**TASK INSTRUCTIONS:** Every line that holds the word "Group" needs to be copied from the data below.

[Items listed in a dataset]
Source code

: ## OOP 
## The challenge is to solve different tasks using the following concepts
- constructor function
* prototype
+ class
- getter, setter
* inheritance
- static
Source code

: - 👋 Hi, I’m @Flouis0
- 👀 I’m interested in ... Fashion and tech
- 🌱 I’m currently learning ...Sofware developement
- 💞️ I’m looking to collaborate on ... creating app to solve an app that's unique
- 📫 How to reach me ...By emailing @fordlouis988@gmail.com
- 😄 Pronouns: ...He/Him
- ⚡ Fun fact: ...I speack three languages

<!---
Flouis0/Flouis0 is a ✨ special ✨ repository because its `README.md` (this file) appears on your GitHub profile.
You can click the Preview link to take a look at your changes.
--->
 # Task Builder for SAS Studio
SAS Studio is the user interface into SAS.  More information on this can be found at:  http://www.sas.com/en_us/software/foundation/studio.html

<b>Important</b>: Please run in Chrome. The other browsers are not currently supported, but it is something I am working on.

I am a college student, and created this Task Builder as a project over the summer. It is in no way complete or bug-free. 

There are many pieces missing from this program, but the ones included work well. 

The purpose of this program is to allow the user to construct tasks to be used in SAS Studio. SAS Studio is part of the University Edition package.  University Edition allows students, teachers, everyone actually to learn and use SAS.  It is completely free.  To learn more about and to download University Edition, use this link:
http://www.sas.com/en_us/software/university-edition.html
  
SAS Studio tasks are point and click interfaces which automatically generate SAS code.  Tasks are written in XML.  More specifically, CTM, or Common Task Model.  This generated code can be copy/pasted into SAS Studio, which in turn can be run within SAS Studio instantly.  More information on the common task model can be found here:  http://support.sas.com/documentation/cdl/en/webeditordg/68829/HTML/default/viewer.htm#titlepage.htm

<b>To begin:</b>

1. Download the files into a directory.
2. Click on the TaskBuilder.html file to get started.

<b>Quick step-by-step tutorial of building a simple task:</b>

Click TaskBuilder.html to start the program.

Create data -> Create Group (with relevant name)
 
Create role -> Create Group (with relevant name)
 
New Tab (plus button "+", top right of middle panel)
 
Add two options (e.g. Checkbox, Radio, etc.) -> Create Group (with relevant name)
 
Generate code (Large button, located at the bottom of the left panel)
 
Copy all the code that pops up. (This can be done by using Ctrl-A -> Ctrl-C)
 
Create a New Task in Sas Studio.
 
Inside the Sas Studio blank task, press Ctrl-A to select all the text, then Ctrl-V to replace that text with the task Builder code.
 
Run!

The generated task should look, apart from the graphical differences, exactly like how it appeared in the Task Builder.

**RESULT OF THIS TASK:**
Create data -> Create Group (with relevant name)
Create role -> Create Group (with relevant name)
Add two options (e.g. Checkbox, Radio, etc.) -> Create Group (with relevant name)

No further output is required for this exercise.